Vascular biology and bone formation: hints from HIF

Abstract

In this issue of the JCI, Wang, Clemens, and colleagues demonstrate that hypoxia-inducible factor alpha (HIF alpha) signaling in bone-building osteoblasts is central to the coupling of angiogenesis and long bone development in mice (see the related article beginning on page 1616). They show that bone formation controlled by osteoblast HIF alpha signaling is not cell autonomous but is coupled to skeletal angiogenesis dependent upon VEGF signaling. Thus, strategies that promote HIF alpha signaling in osteoblasts may augment bone formation and accelerate fracture repair.

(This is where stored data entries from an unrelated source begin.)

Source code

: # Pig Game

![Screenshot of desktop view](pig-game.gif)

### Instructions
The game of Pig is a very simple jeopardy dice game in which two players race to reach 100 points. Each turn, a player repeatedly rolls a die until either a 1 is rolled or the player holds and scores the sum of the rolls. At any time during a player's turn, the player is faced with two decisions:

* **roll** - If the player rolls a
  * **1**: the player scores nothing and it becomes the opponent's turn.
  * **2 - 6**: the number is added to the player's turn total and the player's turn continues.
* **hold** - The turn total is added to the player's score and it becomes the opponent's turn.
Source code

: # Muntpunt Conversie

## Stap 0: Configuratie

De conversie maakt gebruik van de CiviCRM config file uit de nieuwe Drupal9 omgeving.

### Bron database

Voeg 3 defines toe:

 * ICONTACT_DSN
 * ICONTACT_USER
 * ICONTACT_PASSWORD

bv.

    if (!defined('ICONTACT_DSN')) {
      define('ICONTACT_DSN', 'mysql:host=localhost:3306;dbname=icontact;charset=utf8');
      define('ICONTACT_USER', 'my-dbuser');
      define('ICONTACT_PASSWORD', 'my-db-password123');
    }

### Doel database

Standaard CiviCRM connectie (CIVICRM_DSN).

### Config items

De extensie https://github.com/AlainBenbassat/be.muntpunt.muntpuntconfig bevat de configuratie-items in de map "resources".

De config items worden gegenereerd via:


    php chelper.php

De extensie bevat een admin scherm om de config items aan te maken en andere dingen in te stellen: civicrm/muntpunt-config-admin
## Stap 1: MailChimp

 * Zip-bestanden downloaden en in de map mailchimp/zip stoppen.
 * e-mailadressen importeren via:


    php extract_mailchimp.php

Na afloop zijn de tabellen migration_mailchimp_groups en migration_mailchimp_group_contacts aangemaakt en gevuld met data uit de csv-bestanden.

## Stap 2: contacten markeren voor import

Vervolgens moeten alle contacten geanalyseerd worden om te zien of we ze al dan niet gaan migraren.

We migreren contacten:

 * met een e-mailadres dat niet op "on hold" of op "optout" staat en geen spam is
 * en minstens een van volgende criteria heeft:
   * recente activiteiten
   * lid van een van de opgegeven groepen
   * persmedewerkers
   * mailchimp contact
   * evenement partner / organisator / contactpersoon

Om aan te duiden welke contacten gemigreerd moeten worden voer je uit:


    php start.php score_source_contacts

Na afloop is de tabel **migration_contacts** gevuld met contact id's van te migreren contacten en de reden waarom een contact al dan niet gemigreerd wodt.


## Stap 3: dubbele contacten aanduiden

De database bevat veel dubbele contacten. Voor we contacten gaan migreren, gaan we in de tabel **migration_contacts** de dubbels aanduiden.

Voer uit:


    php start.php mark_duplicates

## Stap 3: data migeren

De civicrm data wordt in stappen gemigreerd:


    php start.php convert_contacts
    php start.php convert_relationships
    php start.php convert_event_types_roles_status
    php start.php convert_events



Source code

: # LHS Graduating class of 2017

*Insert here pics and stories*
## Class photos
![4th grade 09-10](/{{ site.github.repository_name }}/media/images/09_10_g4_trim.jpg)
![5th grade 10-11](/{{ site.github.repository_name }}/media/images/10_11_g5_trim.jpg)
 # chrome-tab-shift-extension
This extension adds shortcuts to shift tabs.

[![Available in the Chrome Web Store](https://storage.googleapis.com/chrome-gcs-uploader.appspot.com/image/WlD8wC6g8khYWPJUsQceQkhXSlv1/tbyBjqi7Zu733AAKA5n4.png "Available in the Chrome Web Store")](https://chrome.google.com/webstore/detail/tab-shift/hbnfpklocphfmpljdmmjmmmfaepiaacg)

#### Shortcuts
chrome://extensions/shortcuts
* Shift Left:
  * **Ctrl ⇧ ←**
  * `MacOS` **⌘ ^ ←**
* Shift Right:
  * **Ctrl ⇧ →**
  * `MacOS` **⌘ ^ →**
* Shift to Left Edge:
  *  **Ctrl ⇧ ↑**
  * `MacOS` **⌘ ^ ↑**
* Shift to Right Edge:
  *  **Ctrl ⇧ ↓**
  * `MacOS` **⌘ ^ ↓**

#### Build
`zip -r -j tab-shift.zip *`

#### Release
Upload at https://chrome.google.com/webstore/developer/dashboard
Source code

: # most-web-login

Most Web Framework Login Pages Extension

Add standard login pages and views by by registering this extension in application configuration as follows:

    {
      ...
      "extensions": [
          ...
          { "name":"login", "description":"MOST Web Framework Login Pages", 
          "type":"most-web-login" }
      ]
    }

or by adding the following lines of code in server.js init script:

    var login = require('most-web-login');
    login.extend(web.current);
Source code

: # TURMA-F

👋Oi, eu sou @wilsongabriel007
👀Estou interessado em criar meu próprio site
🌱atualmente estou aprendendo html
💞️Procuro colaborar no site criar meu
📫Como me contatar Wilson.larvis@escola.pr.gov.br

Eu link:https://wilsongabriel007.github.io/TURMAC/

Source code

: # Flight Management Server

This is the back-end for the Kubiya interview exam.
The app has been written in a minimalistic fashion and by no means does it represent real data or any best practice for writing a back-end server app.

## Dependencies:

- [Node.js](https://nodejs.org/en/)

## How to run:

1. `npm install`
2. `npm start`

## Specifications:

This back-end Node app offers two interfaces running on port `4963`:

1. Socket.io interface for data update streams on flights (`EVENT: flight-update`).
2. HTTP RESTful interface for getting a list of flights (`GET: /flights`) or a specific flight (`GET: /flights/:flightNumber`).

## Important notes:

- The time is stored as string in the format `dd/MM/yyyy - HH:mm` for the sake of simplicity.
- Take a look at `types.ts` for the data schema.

Figure 1. Working model of osteogenic-angiogenic coupling in trabecular bone.

Recent data from multiple laboratories (–24) have indicated that microvascular smooth muscle cells known as pericytes represent osteoprogenitors capable of bone formation when placed in the correct microenvironment. Pericytes appear to arise from a vessel-associated stem cell progenitor (mesoangioblast; refs. 20, 31, 32), and during the process of mesoderm growth and angiogenesis, this VEGFR2-expressing stem cell undergoes expansion (23, 31). In this issue of the JCI, Wang et al. (3) demonstrate that osteoblast HIFα subunits, transcriptional regulators of VEGF expression, represent rate-limiting components of osteogenic-angiogenic coupling and trabecular bone formation. Augmentation of osteoblast HIFα expression and bone formation was achieved by conditionally deleting Vhl, the gene encoding pVHL — the E3 ubiquitin ligase necessary for HIFα degradation. Bone formation was not cell autonomous — i.e., not dependent solely on osteoblast functions — but required VEGF-mediated paracrine signals in bone that stimulated angiogenesis. Since VEGF can expand VEGFR2-expressing mesoangioblast numbers during angiogenesis (33), this process may drive the increase in osteoblast numbers that promotes massive trabecular bone formation in the osteogenic marrow environment. PHD enzyme activity is also required for HIFα degradation, oxidatively “tagging” HIFα for recognition by pVHL. In addition to low oxygen levels (as shown here), mechanical stimuli, TNF-α, and reactive oxygen species can also upregulate HIFα expression (29). Strategies that augment osteoblast HIFα/VEGF signaling by selectively inhibiting skeletal PHD may increase bone formation and enhance fracture healing. BMSC, bone marrow stromal cell; CVC, calcifying vascular cell; GTF, general transcription factor; Pol II, RNA polymerase II; Ub, ubiquitin.